Why Canada's Poloz Kept Interest Rates Unchanged: Takeaway

  • Poloz sees pick up in non-energy exports on U.S. strength
  • Financial risks are hedging higher; oil is a `setback'

QuickTake: Canada's Next Step

Here is why Bank of Canada Governor Stephen Poloz  left interest rates unchanged even in the face of falling oil prices and expectations for another cut.

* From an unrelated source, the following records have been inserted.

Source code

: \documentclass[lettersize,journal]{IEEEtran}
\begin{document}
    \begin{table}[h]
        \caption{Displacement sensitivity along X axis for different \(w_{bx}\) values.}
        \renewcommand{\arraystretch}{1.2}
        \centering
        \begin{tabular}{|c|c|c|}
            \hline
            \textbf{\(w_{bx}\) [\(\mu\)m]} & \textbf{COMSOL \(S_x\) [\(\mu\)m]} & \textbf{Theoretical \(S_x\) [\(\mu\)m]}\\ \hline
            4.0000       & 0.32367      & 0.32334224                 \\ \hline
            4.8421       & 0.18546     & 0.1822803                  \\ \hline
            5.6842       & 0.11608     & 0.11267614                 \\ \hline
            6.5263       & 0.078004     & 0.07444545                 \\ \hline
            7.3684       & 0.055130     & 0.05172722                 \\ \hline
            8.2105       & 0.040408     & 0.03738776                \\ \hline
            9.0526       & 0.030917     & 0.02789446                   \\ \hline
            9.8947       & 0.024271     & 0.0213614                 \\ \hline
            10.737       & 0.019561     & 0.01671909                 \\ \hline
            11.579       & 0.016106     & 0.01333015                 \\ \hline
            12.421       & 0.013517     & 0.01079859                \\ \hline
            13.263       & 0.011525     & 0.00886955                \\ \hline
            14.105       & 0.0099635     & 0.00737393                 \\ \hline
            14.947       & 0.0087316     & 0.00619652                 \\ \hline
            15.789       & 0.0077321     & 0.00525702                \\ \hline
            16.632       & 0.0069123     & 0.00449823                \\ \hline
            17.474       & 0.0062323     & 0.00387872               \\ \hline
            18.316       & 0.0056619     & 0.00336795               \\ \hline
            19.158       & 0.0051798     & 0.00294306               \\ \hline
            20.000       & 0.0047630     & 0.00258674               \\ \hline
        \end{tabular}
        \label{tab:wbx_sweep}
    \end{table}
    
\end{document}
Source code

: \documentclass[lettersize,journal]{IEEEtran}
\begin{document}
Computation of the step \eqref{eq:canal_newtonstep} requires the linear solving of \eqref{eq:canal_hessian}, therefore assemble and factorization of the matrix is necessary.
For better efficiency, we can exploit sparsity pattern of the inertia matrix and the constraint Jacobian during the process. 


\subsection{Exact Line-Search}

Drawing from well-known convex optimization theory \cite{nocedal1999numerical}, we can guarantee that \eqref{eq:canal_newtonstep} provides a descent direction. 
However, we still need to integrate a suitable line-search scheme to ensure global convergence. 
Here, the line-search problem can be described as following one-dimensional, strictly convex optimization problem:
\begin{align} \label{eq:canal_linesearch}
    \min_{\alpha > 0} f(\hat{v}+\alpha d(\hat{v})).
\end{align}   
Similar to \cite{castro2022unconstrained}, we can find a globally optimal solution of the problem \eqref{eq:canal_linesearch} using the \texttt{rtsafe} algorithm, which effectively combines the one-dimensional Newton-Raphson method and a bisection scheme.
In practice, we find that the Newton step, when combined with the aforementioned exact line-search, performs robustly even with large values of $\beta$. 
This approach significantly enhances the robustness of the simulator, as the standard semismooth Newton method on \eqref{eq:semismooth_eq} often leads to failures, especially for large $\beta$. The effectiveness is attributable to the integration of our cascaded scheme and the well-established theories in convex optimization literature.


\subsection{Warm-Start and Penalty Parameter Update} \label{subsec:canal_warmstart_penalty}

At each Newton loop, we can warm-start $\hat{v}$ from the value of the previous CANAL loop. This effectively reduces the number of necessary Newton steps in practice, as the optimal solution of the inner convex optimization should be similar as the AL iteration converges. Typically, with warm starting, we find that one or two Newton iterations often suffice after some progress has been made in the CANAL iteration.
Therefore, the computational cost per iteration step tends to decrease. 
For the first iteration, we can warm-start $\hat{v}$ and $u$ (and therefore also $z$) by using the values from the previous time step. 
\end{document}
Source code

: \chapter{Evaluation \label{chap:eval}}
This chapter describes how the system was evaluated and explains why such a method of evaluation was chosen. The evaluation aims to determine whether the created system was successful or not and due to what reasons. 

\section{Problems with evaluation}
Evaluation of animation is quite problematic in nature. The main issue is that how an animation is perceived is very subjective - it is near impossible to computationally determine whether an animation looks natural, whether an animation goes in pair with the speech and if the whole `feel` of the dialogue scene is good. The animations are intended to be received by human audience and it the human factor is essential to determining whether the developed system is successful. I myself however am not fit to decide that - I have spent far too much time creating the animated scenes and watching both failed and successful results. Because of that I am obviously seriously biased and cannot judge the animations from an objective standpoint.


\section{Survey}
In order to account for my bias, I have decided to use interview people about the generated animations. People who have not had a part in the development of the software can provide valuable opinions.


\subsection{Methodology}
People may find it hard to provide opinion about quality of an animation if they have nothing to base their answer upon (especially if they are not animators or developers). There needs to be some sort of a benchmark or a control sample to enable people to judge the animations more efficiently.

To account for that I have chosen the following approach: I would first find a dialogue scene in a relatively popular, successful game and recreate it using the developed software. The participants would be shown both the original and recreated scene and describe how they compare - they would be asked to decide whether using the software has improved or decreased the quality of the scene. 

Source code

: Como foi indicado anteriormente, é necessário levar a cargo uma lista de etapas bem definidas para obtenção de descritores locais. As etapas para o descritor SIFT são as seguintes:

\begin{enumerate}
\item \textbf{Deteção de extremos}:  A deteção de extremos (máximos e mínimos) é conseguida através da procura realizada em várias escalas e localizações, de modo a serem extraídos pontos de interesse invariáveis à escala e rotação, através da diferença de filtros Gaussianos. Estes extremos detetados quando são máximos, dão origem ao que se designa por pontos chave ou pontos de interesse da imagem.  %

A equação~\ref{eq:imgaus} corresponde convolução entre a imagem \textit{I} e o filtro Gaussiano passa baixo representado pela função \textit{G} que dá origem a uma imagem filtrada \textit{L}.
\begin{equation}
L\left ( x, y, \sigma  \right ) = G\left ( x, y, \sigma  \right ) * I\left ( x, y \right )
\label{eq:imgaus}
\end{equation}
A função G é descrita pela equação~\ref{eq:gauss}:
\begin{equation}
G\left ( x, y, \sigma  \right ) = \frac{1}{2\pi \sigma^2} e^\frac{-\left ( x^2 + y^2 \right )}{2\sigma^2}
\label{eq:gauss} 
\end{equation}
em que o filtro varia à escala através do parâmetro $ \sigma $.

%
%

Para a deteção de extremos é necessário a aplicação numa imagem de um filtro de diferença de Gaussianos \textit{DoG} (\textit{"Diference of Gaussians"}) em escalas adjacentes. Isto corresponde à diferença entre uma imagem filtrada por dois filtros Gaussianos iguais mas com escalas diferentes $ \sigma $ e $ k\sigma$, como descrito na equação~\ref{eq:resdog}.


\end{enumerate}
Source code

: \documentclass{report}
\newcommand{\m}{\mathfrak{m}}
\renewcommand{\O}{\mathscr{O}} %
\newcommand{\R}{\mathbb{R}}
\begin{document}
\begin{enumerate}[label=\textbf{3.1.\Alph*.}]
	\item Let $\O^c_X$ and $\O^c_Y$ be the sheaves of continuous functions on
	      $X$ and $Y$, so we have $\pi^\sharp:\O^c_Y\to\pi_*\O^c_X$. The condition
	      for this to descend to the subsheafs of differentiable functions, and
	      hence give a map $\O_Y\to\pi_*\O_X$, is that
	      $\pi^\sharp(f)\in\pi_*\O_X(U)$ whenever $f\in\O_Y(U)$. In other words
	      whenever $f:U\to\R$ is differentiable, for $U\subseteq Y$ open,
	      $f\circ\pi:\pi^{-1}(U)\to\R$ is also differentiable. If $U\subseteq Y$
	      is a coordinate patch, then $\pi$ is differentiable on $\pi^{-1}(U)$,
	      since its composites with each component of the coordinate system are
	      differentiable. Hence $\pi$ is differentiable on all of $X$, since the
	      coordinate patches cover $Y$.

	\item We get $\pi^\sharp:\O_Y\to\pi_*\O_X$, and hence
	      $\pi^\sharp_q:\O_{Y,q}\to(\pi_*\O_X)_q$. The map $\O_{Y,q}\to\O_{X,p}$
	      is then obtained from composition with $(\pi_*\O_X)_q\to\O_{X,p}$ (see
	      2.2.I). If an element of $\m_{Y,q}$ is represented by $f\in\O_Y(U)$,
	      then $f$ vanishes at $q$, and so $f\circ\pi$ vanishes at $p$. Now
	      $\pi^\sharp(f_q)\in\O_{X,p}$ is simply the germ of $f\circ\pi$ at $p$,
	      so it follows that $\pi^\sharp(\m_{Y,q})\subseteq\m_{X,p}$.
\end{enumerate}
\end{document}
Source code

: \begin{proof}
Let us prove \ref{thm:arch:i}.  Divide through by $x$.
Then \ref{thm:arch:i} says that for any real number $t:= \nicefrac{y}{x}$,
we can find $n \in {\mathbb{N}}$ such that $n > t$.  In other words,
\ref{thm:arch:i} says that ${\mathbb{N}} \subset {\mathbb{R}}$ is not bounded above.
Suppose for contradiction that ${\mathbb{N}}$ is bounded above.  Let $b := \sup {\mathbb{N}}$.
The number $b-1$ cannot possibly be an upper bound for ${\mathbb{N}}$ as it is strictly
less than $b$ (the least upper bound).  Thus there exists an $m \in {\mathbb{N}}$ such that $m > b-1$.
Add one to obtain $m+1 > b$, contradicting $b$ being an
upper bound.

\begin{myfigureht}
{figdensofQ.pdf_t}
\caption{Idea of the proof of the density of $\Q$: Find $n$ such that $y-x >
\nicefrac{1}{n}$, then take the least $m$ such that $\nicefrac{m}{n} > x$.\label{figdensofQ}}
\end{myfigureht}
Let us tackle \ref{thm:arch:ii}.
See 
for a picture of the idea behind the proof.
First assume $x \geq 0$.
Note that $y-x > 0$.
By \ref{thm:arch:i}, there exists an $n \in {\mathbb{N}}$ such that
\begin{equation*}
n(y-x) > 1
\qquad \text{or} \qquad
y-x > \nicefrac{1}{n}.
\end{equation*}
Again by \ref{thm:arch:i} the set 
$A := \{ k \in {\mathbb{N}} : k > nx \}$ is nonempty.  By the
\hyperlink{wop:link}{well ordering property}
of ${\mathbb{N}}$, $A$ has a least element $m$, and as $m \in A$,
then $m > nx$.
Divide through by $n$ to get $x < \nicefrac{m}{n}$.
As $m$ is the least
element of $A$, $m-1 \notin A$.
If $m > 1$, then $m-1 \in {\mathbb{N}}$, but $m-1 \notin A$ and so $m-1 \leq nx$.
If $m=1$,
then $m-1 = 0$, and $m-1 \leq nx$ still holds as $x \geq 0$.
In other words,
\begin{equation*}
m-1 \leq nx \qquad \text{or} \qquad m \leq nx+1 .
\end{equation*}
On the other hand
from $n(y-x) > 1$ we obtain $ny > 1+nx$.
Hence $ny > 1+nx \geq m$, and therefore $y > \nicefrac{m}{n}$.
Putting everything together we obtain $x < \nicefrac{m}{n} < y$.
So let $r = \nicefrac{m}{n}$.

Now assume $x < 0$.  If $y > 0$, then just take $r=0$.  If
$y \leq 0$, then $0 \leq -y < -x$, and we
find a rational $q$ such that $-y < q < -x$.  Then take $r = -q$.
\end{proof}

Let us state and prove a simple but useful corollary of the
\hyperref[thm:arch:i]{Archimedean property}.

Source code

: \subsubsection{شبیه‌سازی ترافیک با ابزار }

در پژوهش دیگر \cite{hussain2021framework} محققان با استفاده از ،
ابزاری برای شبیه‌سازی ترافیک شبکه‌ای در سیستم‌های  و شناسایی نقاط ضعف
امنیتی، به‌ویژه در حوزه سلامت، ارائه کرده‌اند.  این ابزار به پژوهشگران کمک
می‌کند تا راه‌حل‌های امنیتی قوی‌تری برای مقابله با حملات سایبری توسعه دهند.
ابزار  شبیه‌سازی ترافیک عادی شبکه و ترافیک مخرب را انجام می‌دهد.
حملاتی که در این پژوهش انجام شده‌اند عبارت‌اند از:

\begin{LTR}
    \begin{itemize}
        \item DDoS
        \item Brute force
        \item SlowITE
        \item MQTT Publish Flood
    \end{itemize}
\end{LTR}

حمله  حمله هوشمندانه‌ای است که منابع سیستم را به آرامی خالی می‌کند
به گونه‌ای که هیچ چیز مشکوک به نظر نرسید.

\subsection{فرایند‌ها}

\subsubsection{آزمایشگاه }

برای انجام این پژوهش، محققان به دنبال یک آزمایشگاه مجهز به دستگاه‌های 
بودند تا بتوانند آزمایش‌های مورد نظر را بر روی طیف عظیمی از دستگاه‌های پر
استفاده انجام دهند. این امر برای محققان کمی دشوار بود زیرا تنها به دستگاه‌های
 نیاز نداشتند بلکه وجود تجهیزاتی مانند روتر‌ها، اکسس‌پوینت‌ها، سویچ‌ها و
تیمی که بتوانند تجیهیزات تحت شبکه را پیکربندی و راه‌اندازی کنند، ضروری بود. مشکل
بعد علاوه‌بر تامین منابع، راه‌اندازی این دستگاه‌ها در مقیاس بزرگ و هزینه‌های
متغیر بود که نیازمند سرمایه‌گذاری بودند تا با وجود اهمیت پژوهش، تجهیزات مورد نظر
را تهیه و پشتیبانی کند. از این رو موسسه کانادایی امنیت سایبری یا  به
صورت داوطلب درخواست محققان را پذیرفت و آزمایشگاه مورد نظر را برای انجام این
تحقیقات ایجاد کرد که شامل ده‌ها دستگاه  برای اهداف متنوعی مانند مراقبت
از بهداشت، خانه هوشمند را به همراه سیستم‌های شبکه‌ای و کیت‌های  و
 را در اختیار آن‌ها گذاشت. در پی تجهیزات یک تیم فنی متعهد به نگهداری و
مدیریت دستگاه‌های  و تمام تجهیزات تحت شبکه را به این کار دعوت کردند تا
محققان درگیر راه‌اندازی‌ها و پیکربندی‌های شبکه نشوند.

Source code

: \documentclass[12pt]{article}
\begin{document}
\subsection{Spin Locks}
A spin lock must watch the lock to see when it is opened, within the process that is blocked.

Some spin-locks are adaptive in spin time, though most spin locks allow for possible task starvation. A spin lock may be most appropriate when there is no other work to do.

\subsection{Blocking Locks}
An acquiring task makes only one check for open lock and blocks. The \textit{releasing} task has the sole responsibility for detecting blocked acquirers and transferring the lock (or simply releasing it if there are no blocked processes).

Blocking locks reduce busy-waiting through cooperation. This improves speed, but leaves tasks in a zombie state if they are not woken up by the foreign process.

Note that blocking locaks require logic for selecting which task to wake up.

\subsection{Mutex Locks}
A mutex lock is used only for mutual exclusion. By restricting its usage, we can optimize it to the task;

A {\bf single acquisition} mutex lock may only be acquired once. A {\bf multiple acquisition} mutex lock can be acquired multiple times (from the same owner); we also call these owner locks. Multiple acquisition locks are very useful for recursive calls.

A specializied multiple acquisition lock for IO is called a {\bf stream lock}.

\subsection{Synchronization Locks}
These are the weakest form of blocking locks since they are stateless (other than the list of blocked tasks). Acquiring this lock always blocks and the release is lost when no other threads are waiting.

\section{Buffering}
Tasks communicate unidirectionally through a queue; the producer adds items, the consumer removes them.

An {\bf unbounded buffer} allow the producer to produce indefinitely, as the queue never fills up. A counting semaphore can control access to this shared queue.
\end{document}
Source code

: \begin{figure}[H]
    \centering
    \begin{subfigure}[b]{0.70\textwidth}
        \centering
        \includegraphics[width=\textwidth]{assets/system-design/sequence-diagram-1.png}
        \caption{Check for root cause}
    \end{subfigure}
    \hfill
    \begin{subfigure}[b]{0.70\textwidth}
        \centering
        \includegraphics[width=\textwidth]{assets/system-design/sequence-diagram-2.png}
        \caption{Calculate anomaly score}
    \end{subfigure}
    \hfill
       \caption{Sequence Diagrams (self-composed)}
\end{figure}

  • Poloz remains optimistic, holding firm about growth in China, the U.S. and globally. “While risks to the world outlook remain and have been reflected in sharp price movements in a range of asset classes, global growth is expected to trend upwards beginning in 2016.”
  • Poloz sees signs of a pick up in non-energy exports on the back of a weaker dollar, resilient jobs market and household spending growth.
  • Complex nature of restructuring from resources to non-energy exports makes outlook “uncertain.”
  • The bank is looking for Prime Minister Justin Trudeau to deliver. While not yet penciling in a boost from the budget, Poloz expects a fiscal jolt to growth from Trudeau’s pledge to run deficits and increase infrastructure spending.
  • Inflation matters. The Bank of Canada’s inflation outlook was little changed even with market turmoil. That’s what carried the day here.

There are risks:

  • Oil is a “setback,” with recent commodity declines slowing expected recovery and full capacity unlikely before the end of 2017
  • If oil falls further, companies will lose money even on their marginal costs, and that means they stop production.
  • Financial “vulnerabilities” continue to edge higher.